Specify numpy versions (incompatible with numpy 2.0) #19

Open Rafael-Silva-Oliveira opened 1 week ago

Rafael-Silva-Oliveira commented 1 week ago

Hey, I'm trying to use this tool, but the environment file is not very specific on what numpy version to use and so it installs numpy 2.0 as default; However, there are pieces of code that have been since deprecated in numpy 2.0. Thins like np.array(..., copy=False) which are now np.asarray(...)

https://numpy.org/devdocs/numpy_2_0_migration_guide.html#adapting-to-changes-in-the-copy-keyword

    a = np.asarray(a, dtype=np.float64)
ValueError: Unable to avoid copy while creating an array as requested.
If using `np.array(obj, copy=False)` replace it with `np.asarray(obj)` to allow a copy when needed (no behavior change in NumPy 1.x).
For more details, see https://numpy.org/devdocs/numpy_2_0_migration_guide.html#adapting-to-changes-in-the-copy-keyword.
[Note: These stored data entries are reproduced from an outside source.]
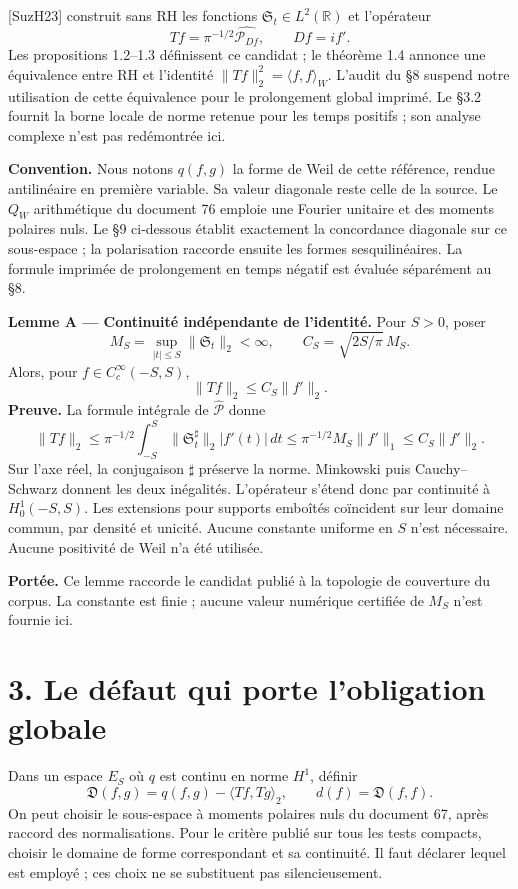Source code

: \documentclass[
  11pt,
]{article}
\begin{document}
{[}SuzH23{]} construit sans RH les fonctions
\(\mathfrak S_t\in L^2(\mathbb R)\) et l'opérateur \[
T f=\pi^{-1/2}\widehat{\mathcal P_{Df}},\qquad Df=if'.
\] Les propositions 1.2--1.3 définissent ce candidat ; le théorème 1.4
annonce une équivalence entre RH et l'identité
\(\|Tf\|_2^2=\langle f,f\rangle_W\). L'audit du §8 suspend notre
utilisation de cette équivalence pour le prolongement global imprimé. Le
§3.2 fournit la borne locale de norme retenue pour les temps positifs ;
son analyse complexe n'est pas redémontrée ici.

\textbf{Convention.} Nous notons \(q(f,g)\) la forme de Weil de cette
référence, rendue antilinéaire en première variable. Sa valeur diagonale
reste celle de la source. Le \(Q_W\) arithmétique du document 76 emploie
une Fourier unitaire et des moments polaires nuls. Le §9 ci-dessous
établit exactement la concordance diagonale sur ce sous-espace ; la
polarisation raccorde ensuite les formes sesquilinéaires. La formule
imprimée de prolongement en temps négatif est évaluée séparément au §8.

\textbf{Lemme A --- Continuité indépendante de l'identité.} Pour
\(S>0\), poser \[
M_S=\sup_{|t|\le S}\|\mathfrak S_t\|_2<\infty,
\qquad C_S=\sqrt{2S/\pi}\,M_S.
\] Alors, pour \(f\in C_c^\infty(-S,S)\), \[
\boxed{\|Tf\|_2\le C_S\|f'\|_2.}
\] \textbf{Preuve.} La formule intégrale de \(\widehat{\mathcal P}\)
donne \[
\|Tf\|_2\le\pi^{-1/2}\int_{-S}^{S}
 \|\mathfrak S_t^\sharp\|_2|f'(t)|\,dt
\le\pi^{-1/2}M_S\|f'\|_1
\le C_S\|f'\|_2.
\] Sur l'axe réel, la conjugaison \(\sharp\) préserve la norme.
Minkowski puis Cauchy--Schwarz donnent les deux inégalités. L'opérateur
s'étend donc par continuité à \(H_0^1(-S,S)\). Les extensions pour
supports emboîtés coïncident sur leur domaine commun, par densité et
unicité. Aucune constante uniforme en \(S\) n'est nécessaire. Aucune
positivité de Weil n'a été utilisée.

\textbf{Portée.} Ce lemme raccorde le candidat publié à la topologie de
couverture du corpus. La constante est finie ; aucune valeur numérique
certifiée de \(M_S\) n'est fournie ici.

\hypertarget{le-duxe9faut-qui-porte-lobligation-globale}{%
\section{3. Le défaut qui porte l'obligation
globale}\label{le-duxe9faut-qui-porte-lobligation-globale}}

Dans un espace \(E_S\) où \(q\) est continu en norme \(H^1\), définir \[
\mathfrak D(f,g)=q(f,g)-\langle Tf,Tg\rangle_2,
\qquad d(f)=\mathfrak D(f,f).
\] On peut choisir le sous-espace à moments polaires nuls du document
67, après raccord des normalisations. Pour le critère publié sur tous
les tests compacts, choisir le domaine de forme correspondant et sa
continuité. Il faut déclarer lequel est employé ; ces choix ne se
substituent pas silencieusement.
\end{document}
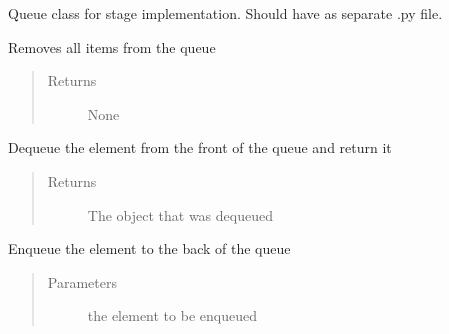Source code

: \documentclass[letterpaper,10pt,english]{sphinxmanual}
\begin{document}
\begin{fulllineitems}
\label{\detokenize{index:droogCNC.Queue}}
\sphinxAtStartPar
Queue class for stage implementation. Should have as separate .py file.

\begin{fulllineitems}
\label{\detokenize{index:droogCNC.Queue.clear}}
\sphinxAtStartPar
Removes all items from the queue
\begin{quote}\begin{description}
\item[{Returns}] \leavevmode
\sphinxAtStartPar
None

\end{description}\end{quote}

\end{fulllineitems}


\begin{fulllineitems}
\label{\detokenize{index:droogCNC.Queue.dequeue}}
\sphinxAtStartPar
Dequeue the element from the front of the queue and return it
\begin{quote}\begin{description}
\item[{Returns}] \leavevmode
\sphinxAtStartPar
The object that was dequeued

\end{description}\end{quote}

\end{fulllineitems}


\begin{fulllineitems}
\label{\detokenize{index:droogCNC.Queue.enqueue}}
\sphinxAtStartPar
Enqueue the element to the back of the queue
\begin{quote}\begin{description}
\item[{Parameters}] \leavevmode
\sphinxAtStartPar
{} \textendash{} the element to be enqueued


\end{description}
\end{quote}
\end{fulllineitems}
\end{fulllineitems}
\end{document}
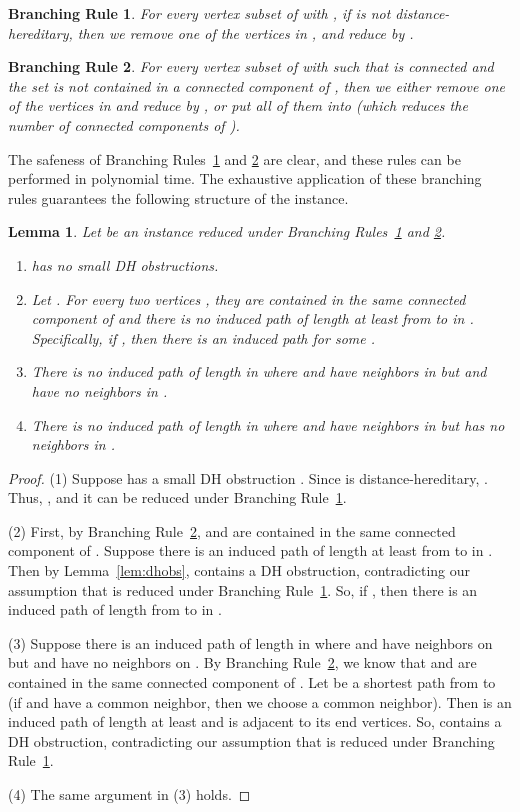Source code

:\documentclass[11pt]{elsarticle}
\newtheorem{lemma}[theorem]{Lemma}
\newtheorem{BRULE}{Branching Rule}
\begin{document}
\begin{BRULE}\label{brule:threevertices}
For every vertex subset  of  with , 
if   is not distance-hereditary, then we remove one of the vertices in , and reduce  by .
\end{BRULE}
\begin{BRULE}\label{brule:reducecomponent}
For every vertex subset  of  with  such that  is connected and the set  is not contained in a connected component of , 
then we either remove one of the vertices in  and reduce  by , or put all of them into  (which reduces the number of connected components of ).
\end{BRULE}

The safeness of Branching Rules~\ref{brule:threevertices} and \ref{brule:reducecomponent} are clear, and these rules can be performed in polynomial time.
The exhaustive application of these branching rules guarantees the following structure of the instance.


\begin{lemma}
\label{lem:shortdistance}
Let  be an instance reduced under Branching Rules~\ref{brule:threevertices} and \ref{brule:reducecomponent}.
\begin{enumerate}[(1)]
\item  has no small DH obstructions.
\item Let . For every two vertices , 
they are contained in the same connected component of  and there is no induced path of length at least  from  to  in .
Specifically, if , then there is an induced path  for some .
\item There is no induced path  of length  in  where  and  have neighbors in  but  and  have no neighbors in .
\item There is no induced path  of length  in  where  and  have neighbors in  but  has no neighbors in .
\end{enumerate}
\end{lemma}
\begin{proof}
(1) Suppose  has a small DH obstruction . Since  is distance-hereditary, .
Thus, , and it can be reduced under Branching Rule~\ref{brule:threevertices}.

(2) First, by Branching Rule~\ref{brule:reducecomponent}, 
 and  are contained in the same connected component of .
Suppose there is an induced path of length at least  from  to  in .
Then by Lemma~\ref{lem:dhobs},  contains a DH obstruction, contradicting our assumption that  is reduced under Branching Rule~\ref{brule:threevertices}.
So, if , then there is an induced path of length  from  to  in .

(3) Suppose there is an induced path  of length  in  where  and  have neighbors on  but  and  have no neighbors on .
By Branching Rule~\ref{brule:reducecomponent}, 
we know that  and  are contained in the same connected component of .
Let  be a shortest path from  to  (if  and  have a common neighbor, then we choose a common neighbor).
Then  is an induced path of length at least  and  is adjacent to its end vertices.
So,  contains a DH obstruction, contradicting our assumption that  is reduced under Branching Rule~\ref{brule:threevertices}.

(4) The same argument in (3) holds.
\end{proof}
\end{document}
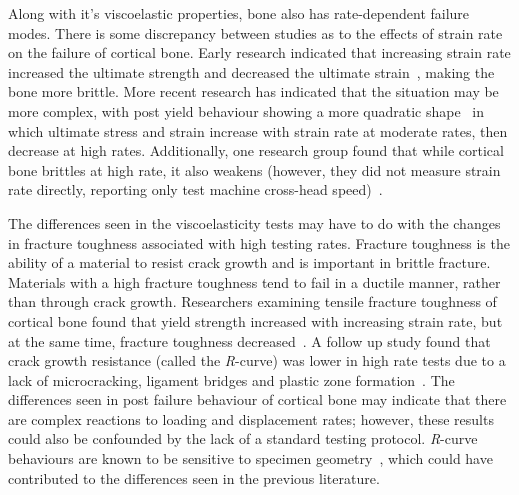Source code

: Along with it's viscoelastic properties, bone also has rate-dependent failure modes.
There is some discrepancy between studies as to the effects of strain rate on the failure of cortical bone.
Early research indicated that increasing strain rate increased the ultimate strength and decreased the ultimate strain~\citep{carter_bone_1976, crowninshield_response_1974, wright_tensile_1976}, making the bone more brittle.
More recent research has indicated that the situation may be more complex, with post yield behaviour showing a more quadratic shape~\citep{evans_response_1992, hansen_effect_2008, zioupos_microcracking_2008, currey_effects_1975} in which ultimate stress and strain increase with strain rate at moderate rates, then decrease at high rates.
Additionally, one research group found that while cortical bone brittles at high rate, it also weakens (however, they did not measure strain rate directly, reporting only test machine cross-head speed)~\citep{pithioux_comparison_2004}.

The differences seen in the viscoelasticity tests may have to do with the changes in fracture toughness associated with high testing rates.
Fracture toughness is the ability of a material to resist crack growth and is important in brittle fracture.
Materials with a high fracture toughness tend to fail in a ductile manner, rather than through crack growth.
Researchers examining tensile fracture toughness of cortical bone found that yield strength increased with increasing strain rate, but at the same time, fracture toughness decreased~\citep{kulin_effects_2011}.
A follow up study found that crack growth resistance (called the \textit{R}-curve) was lower in high rate tests due to a lack of microcracking, ligament bridges and plastic zone formation~\citep{kulin_loading_2011}.
The differences seen in post failure behaviour of cortical bone may indicate that there are complex reactions to loading and displacement rates; however, these results could also be confounded by the lack of a standard testing protocol.
\textit{R}-curve behaviours are known to be sensitive to specimen geometry~\citep[Chapter~5]{gdoutos_fracture_2005}, which could have contributed to the differences seen in the previous literature.

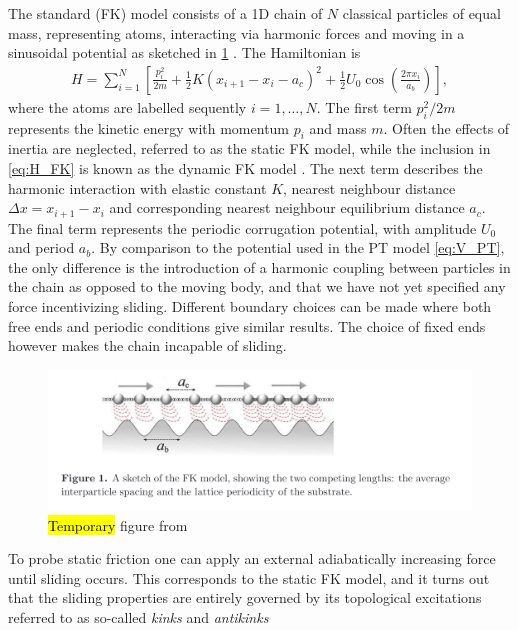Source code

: The standard (\acrshort{FK}) model consists of a 1D chain of $N$ classical particles of equal mass, representing atoms, interacting via harmonic forces and moving in a sinusoidal potential as sketched in \cref{fig:FK_model} \cite{Manini_2016}. The Hamiltonian is 
\begin{align}
  H = \sum_{i=1}^N \left[\frac{p_i^2}{2m} + \frac{1}{2}K(x_{i+1} - x_i - a_c)^2 + \frac{1}{2}U_0 \cos{\left(\frac{2\pi x_i}{a_b}\right)}\right],
  \label{eq:H_FK}
\end{align}
where the atoms are labelled sequently $i = 1, \hdots, N$. The first term $p_i^2/2m$ represents the kinetic energy with momentum $p_i$
and mass $m$. Often the effects of inertia are neglected, referred to as the static \acrshort{FK} model, while the inclusion in \cref{eq:H_FK} is known as the dynamic \acrshort{FK} model \cite{FK2D}. The next term describes the harmonic interaction with elastic
constant $K$, nearest neighbour distance $\Delta x = x_{i+1} - x_i$ and 
corresponding nearest neighbour equilibrium distance $a_c$. The final term represents the periodic corrugation potential, with amplitude $U_0$ and period $a_b$. By comparison to the potential used in the \acrshort{PT} model \cref{eq:V_PT}, the only difference is the introduction of a harmonic coupling between particles in the chain as opposed to the moving body, and that we have not yet specified any force incentivizing sliding. Different boundary choices can be made where both free ends and periodic conditions give similar results. The choice of fixed ends however makes the chain incapable of sliding.

\begin{figure}[H]
  \centering
  \includegraphics[width=0.8\linewidth]{figures/theory/FK_model.png}
  \caption{\hl{Temporary} figure from \cite{Manini_2016}}
  \label{fig:FK_model}
\end{figure}

To probe static friction one can apply an external adiabatically increasing force until sliding occurs. This corresponds to the static \acrshort{FK} model, and it turns out that the sliding properties are entirely governed by its topological excitations referred to as so-called \textit{kinks} and \textit{antikinks}

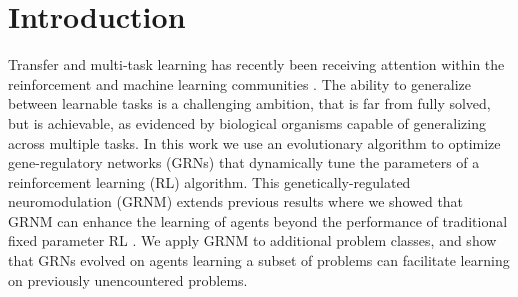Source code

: \section{Introduction}

Transfer and multi-task learning has recently been receiving attention within the reinforcement and machine learning communities \cite{Li2009,Taylor2009}. The ability to generalize between learnable tasks is a challenging ambition, that is far from fully solved, but is achievable, as evidenced by biological organisms capable of generalizing across multiple tasks. In this work we use an evolutionary algorithm to optimize gene-regulatory networks (GRNs) that dynamically tune the parameters of a reinforcement learning (RL) algorithm. This genetically-regulated neuromodulation (GRNM) extends previous results where we showed that GRNM can enhance the learning of agents beyond the performance of traditional fixed parameter RL \cite{Harrington2013}. We apply GRNM to additional problem classes, and show that GRNs evolved on agents learning a subset of problems can facilitate learning on previously unencountered problems. 
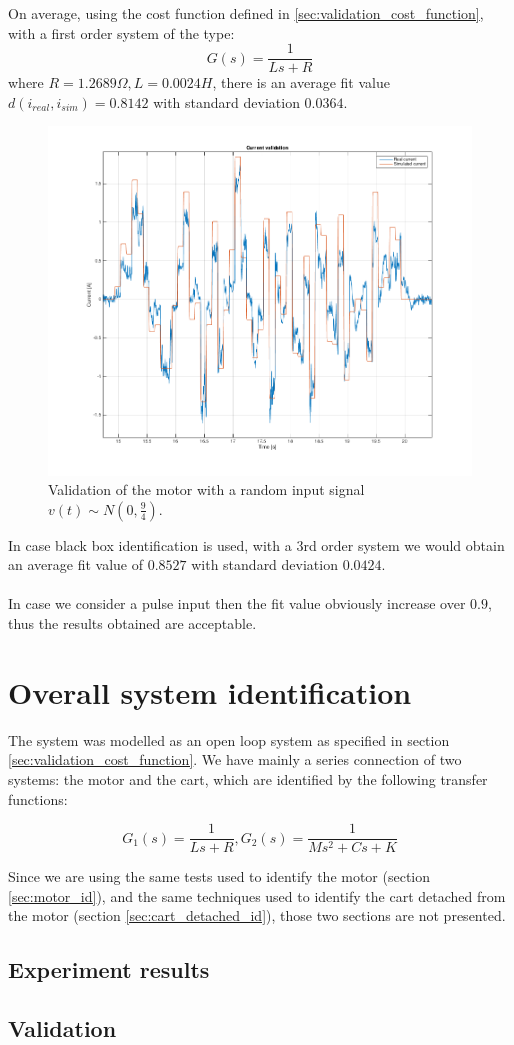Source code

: On average, using the cost function defined in \ref{sec:validation_cost_function}, with a first order system of the type:
$$G(s) = \frac{1}{Ls+R}$$
where $R=1.2689 \Omega, L=0.0024 H$, there is an average fit value $d(i_{real},i_{sim})=0.8142$ with standard deviation $0.0364$.
\begin{figure}[!h]
    \centering
    \includegraphics[width=1\textwidth]{img/motor_validation.png}
    \caption{Validation of the motor with a random input signal $v(t) \sim N(0,\frac{9}{4})$.}
    \label{fig:motor_validation}
\end{figure}
In case black box identification is used, with a $3$rd order system we would obtain an average fit value of $0.8527$ with standard deviation $0.0424$. \\ \\
In case we consider a pulse input then the fit value obviously increase over $0.9$, thus the results obtained are acceptable.
\newpage
\section{Overall system identification}
The system was modelled as an open loop system as specified in section \ref{sec:validation_cost_function}.
We have mainly  a series connection of two systems: the motor and the cart, which are identified by the following transfer functions:

$$G_1(s) = \frac{1}{Ls+R}, G_2(s) = \frac{1}{Ms^2+Cs+K}$$

Since we are using the same tests used to identify the motor (section \ref{sec:motor_id}), and the same techniques used to identify the cart detached from the motor (section \ref{sec:cart_detached_id}), those two sections are not presented.
\subsection{Experiment results}
\subsection{Validation}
Might be worth adding the package versions to the environment file

JWatter commented 1 week ago

Hi,

thanks for hint! Numpy v2.0 does introduce breaking changes indeed and we will tackle this with the next tacco release. For now, the recommended way to install tacco is via conda/mamba using:

conda install -c conda-forge tacco

This should install a working tacco instance with numpy = 1.26.4

Hope this helps!

Rafael-Silva-Oliveira commented 1 week ago

Hi,

thanks for hint! Numpy v2.0 does introduce breaking changes indeed and we will tackle this with the next tacco release. For now, the recommended way to install tacco is via conda/mamba using:

conda install -c conda-forge tacco

This should install a working tacco instance with numpy = 1.26.4

Hope this helps!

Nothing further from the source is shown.